── Dataset excerpts

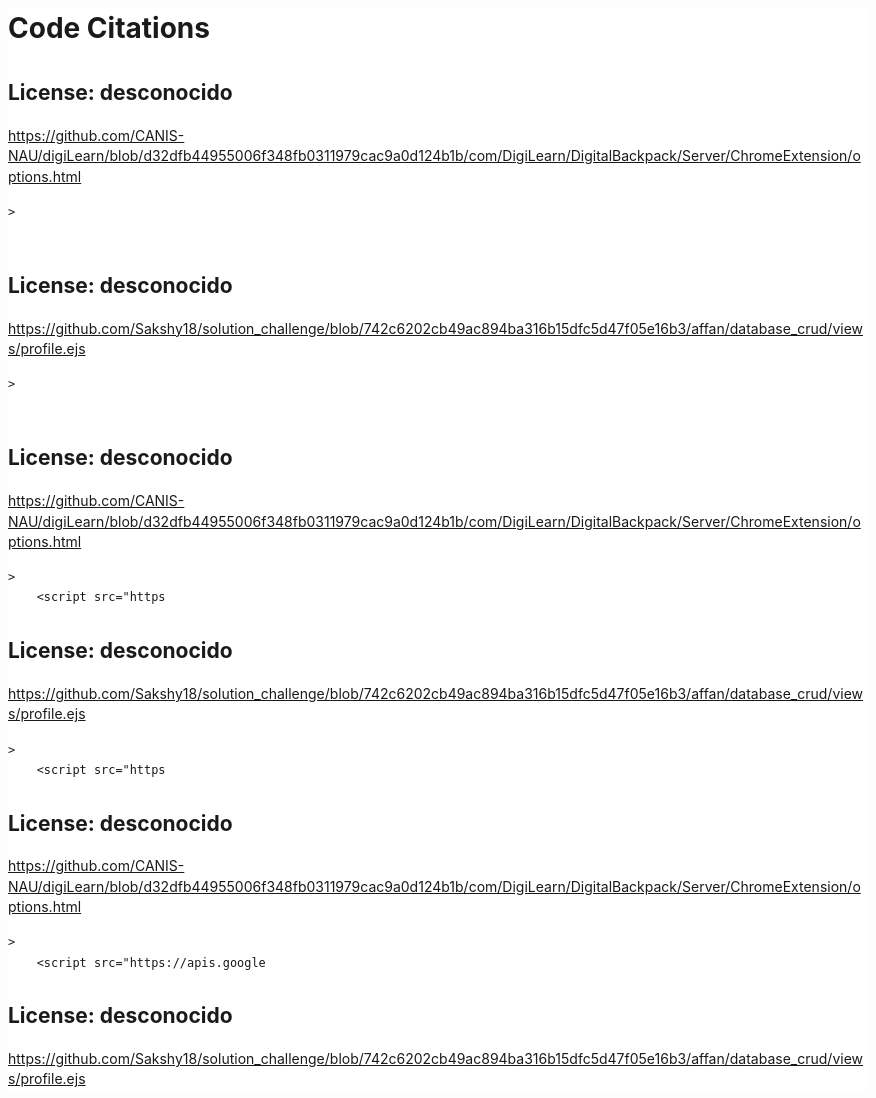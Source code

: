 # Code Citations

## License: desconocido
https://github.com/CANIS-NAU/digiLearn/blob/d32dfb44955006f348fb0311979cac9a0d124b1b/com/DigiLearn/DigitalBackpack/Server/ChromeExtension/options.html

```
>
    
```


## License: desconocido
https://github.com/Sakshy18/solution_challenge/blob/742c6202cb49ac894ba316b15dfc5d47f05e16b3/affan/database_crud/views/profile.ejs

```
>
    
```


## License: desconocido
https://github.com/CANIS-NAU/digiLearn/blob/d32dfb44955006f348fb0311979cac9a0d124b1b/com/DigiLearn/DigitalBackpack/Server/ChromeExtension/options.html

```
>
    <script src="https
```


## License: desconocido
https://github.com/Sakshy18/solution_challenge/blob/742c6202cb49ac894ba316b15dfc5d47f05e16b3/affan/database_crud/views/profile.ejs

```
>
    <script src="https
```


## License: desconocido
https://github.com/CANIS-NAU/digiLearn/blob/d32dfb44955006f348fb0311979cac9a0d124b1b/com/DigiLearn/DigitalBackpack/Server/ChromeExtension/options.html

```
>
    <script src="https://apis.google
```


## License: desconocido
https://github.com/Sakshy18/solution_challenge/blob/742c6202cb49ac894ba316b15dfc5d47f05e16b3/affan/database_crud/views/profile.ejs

────

» Aim of the exercise
Set every record down again verbatim, without pictures.

» Solution for this problem
Source code

: # Code Citations

## License: desconocido
https://github.com/CANIS-NAU/digiLearn/blob/d32dfb44955006f348fb0311979cac9a0d124b1b/com/DigiLearn/DigitalBackpack/Server/ChromeExtension/options.html

```
>
    
```


## License: desconocido
https://github.com/Sakshy18/solution_challenge/blob/742c6202cb49ac894ba316b15dfc5d47f05e16b3/affan/database_crud/views/profile.ejs

```
>
    
```


## License: desconocido
https://github.com/CANIS-NAU/digiLearn/blob/d32dfb44955006f348fb0311979cac9a0d124b1b/com/DigiLearn/DigitalBackpack/Server/ChromeExtension/options.html

```
>
    <script src="https
```


## License: desconocido
https://github.com/Sakshy18/solution_challenge/blob/742c6202cb49ac894ba316b15dfc5d47f05e16b3/affan/database_crud/views/profile.ejs

```
>
    <script src="https
```


## License: desconocido
https://github.com/CANIS-NAU/digiLearn/blob/d32dfb44955006f348fb0311979cac9a0d124b1b/com/DigiLearn/DigitalBackpack/Server/ChromeExtension/options.html

```
>
    <script src="https://apis.google
```


## License: desconocido
https://github.com/Sakshy18/solution_challenge/blob/742c6202cb49ac894ba316b15dfc5d47f05e16b3/affan/database_crud/views/profile.ejs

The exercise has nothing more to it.